### Aim of the task
Lines with "their": copy each one from the listing below.

### Provided data
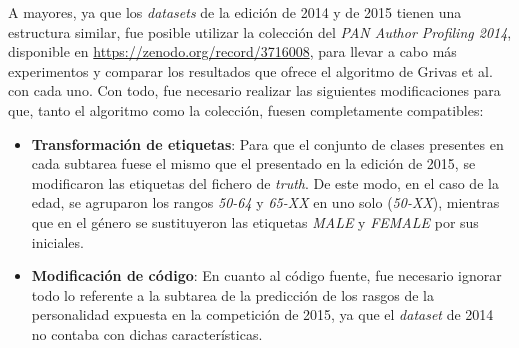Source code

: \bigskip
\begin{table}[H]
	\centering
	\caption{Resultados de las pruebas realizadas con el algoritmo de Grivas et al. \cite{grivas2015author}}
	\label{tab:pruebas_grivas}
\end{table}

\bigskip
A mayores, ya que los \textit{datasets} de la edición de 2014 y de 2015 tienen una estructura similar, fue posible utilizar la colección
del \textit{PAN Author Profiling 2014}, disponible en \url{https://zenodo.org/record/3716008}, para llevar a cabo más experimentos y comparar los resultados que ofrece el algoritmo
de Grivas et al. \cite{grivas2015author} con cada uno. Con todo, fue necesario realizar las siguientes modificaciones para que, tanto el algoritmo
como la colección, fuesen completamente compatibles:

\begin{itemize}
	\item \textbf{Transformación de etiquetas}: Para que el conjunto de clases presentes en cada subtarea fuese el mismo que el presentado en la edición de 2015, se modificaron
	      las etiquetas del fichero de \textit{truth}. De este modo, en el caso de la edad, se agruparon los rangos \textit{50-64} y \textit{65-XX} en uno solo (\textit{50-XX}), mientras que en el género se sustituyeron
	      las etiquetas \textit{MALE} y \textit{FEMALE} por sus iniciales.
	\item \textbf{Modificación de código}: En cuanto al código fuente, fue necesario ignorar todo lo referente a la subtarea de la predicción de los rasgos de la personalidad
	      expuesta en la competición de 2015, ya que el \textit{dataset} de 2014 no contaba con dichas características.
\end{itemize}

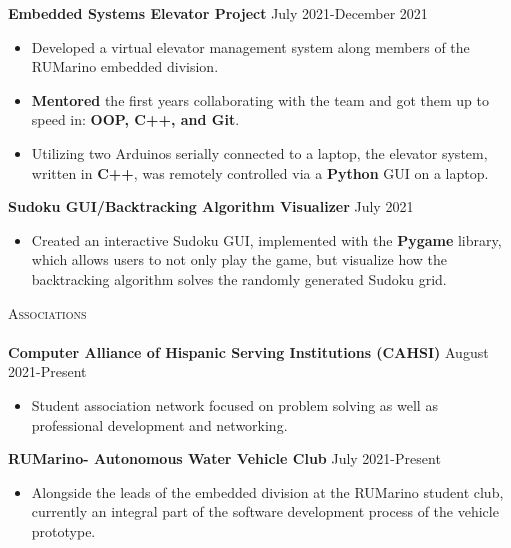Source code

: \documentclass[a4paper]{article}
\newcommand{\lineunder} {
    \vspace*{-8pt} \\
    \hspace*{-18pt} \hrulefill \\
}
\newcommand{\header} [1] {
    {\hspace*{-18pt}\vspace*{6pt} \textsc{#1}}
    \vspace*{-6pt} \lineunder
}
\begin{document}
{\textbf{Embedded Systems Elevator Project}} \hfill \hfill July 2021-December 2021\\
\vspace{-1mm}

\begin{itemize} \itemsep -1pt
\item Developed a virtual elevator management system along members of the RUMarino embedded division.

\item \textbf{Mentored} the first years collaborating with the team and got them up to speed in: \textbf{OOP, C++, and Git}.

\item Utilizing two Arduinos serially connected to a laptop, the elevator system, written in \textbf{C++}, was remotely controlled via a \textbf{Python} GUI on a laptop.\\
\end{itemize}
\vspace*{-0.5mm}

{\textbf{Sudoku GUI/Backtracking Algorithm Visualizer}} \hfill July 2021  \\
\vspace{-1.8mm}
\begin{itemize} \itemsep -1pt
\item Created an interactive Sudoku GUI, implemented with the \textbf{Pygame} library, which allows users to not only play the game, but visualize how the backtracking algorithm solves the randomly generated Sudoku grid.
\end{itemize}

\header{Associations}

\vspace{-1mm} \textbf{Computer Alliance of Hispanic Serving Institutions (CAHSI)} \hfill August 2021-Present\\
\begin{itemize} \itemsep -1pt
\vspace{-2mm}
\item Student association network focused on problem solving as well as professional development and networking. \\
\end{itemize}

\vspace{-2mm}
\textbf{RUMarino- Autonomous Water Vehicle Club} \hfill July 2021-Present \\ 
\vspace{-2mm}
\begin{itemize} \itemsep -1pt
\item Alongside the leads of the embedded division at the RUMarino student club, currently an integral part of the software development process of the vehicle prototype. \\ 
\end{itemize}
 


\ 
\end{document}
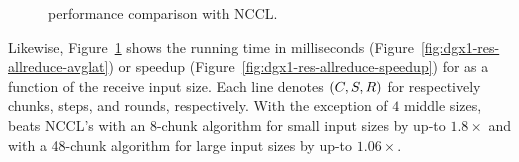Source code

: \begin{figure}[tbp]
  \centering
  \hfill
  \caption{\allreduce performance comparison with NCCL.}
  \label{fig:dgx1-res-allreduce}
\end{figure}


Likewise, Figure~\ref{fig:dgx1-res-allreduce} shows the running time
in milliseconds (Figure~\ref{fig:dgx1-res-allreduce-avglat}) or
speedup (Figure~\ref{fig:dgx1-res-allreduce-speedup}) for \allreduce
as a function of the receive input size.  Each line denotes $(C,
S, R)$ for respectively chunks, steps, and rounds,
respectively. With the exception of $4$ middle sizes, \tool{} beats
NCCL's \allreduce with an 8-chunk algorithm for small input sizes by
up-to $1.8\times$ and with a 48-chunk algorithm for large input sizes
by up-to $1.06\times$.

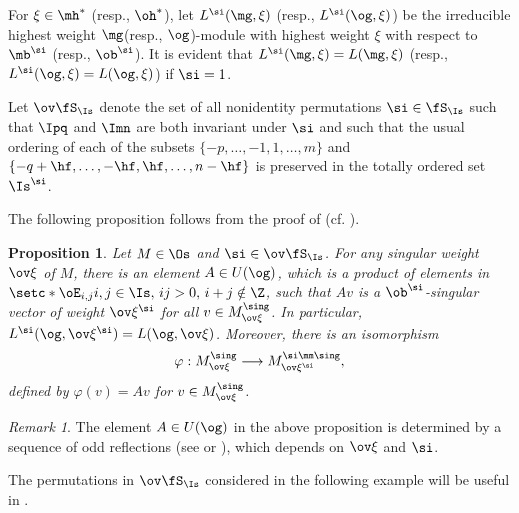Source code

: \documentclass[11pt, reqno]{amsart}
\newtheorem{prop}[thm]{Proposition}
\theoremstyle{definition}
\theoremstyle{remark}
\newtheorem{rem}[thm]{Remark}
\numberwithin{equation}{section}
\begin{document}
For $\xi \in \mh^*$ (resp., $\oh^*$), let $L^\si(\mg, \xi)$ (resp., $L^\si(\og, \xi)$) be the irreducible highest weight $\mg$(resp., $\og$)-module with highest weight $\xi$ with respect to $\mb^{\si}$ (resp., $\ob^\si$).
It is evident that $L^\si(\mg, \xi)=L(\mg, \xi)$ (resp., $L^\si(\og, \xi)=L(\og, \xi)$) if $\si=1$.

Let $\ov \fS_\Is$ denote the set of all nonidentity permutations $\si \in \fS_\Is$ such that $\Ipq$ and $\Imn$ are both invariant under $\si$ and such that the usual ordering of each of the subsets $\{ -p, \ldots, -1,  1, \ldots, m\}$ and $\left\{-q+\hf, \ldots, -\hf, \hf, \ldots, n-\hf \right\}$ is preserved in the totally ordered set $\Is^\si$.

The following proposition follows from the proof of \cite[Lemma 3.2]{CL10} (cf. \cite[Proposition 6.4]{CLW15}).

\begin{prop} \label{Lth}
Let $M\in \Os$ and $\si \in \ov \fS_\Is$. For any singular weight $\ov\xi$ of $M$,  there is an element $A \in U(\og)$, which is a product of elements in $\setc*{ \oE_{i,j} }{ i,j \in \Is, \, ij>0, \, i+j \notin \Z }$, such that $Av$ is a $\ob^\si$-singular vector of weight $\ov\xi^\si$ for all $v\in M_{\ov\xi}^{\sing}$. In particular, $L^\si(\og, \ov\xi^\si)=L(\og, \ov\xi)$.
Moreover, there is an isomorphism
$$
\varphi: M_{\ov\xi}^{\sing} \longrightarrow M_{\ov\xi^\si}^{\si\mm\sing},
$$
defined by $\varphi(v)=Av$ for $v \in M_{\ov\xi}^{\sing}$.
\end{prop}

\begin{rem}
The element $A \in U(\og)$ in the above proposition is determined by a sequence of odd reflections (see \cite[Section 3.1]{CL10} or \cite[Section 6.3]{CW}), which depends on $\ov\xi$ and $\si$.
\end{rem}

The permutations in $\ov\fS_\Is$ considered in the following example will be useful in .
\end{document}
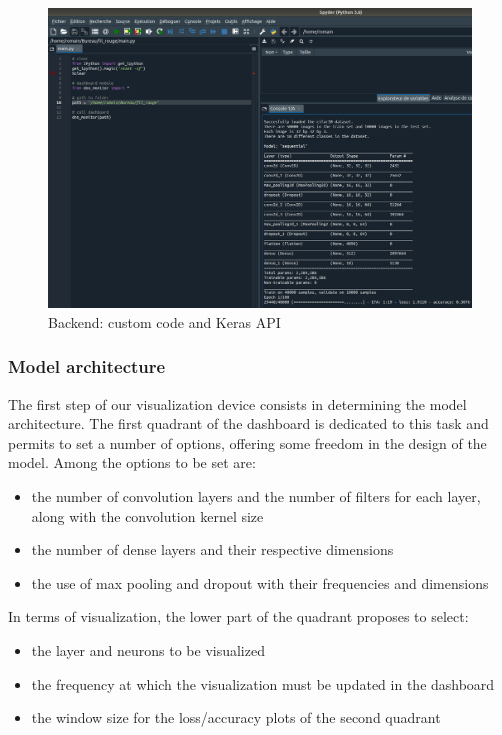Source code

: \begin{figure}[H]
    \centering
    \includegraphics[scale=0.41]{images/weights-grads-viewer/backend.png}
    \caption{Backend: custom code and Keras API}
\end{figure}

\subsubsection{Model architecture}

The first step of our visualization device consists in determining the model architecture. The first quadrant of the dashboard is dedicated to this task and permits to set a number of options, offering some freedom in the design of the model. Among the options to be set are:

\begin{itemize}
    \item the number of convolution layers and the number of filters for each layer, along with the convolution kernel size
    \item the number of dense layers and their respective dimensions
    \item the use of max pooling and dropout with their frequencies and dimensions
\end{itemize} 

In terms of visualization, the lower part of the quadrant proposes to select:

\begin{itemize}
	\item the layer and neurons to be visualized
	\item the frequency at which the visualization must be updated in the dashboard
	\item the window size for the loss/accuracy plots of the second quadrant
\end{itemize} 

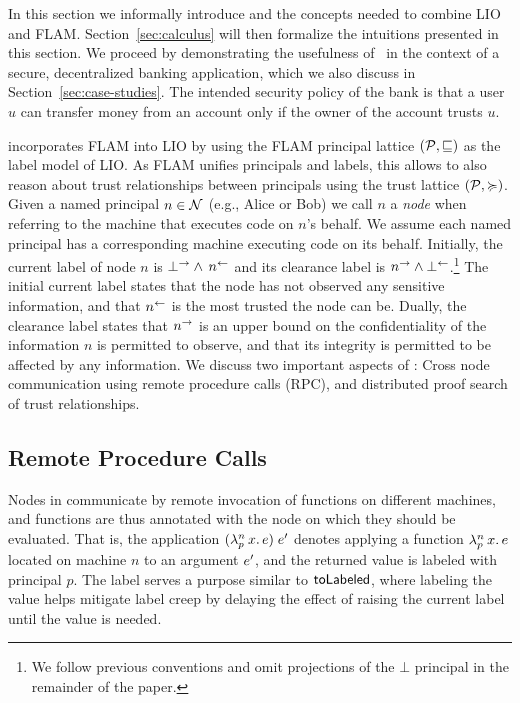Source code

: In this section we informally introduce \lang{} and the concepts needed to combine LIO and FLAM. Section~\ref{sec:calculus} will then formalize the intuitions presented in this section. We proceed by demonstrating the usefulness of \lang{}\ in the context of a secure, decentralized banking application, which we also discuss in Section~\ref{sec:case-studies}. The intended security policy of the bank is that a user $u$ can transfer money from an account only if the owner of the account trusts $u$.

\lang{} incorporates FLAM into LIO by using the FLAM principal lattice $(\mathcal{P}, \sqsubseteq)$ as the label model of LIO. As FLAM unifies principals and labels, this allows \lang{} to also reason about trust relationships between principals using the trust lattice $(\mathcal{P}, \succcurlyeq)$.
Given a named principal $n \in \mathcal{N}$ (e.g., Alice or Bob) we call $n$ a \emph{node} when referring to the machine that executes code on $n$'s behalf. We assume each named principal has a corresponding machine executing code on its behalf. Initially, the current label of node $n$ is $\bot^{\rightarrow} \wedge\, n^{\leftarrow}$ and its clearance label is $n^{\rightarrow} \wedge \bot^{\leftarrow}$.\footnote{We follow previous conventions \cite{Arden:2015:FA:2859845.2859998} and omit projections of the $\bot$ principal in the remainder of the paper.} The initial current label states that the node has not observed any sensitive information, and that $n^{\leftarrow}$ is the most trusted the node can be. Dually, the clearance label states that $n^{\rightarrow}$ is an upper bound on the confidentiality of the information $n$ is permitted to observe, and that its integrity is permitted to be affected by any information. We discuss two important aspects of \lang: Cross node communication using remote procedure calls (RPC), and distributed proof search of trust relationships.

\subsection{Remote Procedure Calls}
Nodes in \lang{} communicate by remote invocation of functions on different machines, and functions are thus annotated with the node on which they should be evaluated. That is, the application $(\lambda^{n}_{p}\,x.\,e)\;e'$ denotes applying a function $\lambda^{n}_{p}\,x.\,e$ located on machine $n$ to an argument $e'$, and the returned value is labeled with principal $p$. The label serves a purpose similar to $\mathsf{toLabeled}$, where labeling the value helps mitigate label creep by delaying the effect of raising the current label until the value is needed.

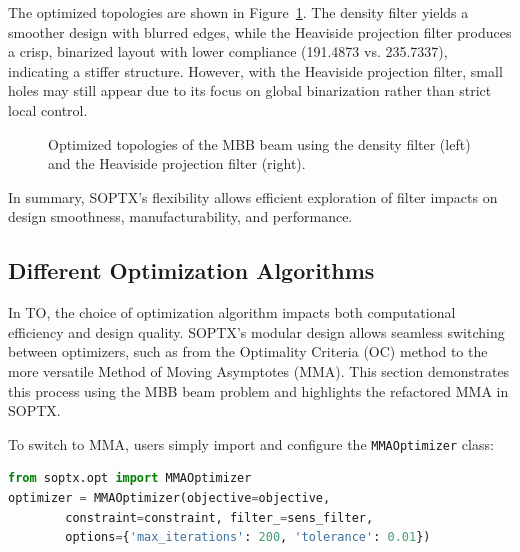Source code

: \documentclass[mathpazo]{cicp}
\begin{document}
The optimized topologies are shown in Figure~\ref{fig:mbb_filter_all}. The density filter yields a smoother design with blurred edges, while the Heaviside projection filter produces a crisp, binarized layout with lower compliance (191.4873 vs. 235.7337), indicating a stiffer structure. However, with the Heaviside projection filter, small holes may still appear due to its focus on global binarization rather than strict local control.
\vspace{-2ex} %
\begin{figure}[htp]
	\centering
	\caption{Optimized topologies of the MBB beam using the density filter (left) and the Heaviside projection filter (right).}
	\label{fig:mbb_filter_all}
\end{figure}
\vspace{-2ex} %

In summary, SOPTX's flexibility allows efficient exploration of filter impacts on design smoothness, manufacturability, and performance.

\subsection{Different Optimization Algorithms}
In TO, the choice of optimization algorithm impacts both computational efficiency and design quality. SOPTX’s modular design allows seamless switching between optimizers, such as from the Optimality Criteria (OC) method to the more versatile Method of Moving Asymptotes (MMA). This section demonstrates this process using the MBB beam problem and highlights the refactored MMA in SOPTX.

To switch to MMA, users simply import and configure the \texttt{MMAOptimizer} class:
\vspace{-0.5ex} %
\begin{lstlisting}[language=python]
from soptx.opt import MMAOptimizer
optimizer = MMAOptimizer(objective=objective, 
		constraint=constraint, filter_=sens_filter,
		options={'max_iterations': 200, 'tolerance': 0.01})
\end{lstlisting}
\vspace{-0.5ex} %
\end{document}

### Task response
    \item the number of dense layers and their respective dimensions
    \item the use of max pooling and dropout with their frequencies and dimensions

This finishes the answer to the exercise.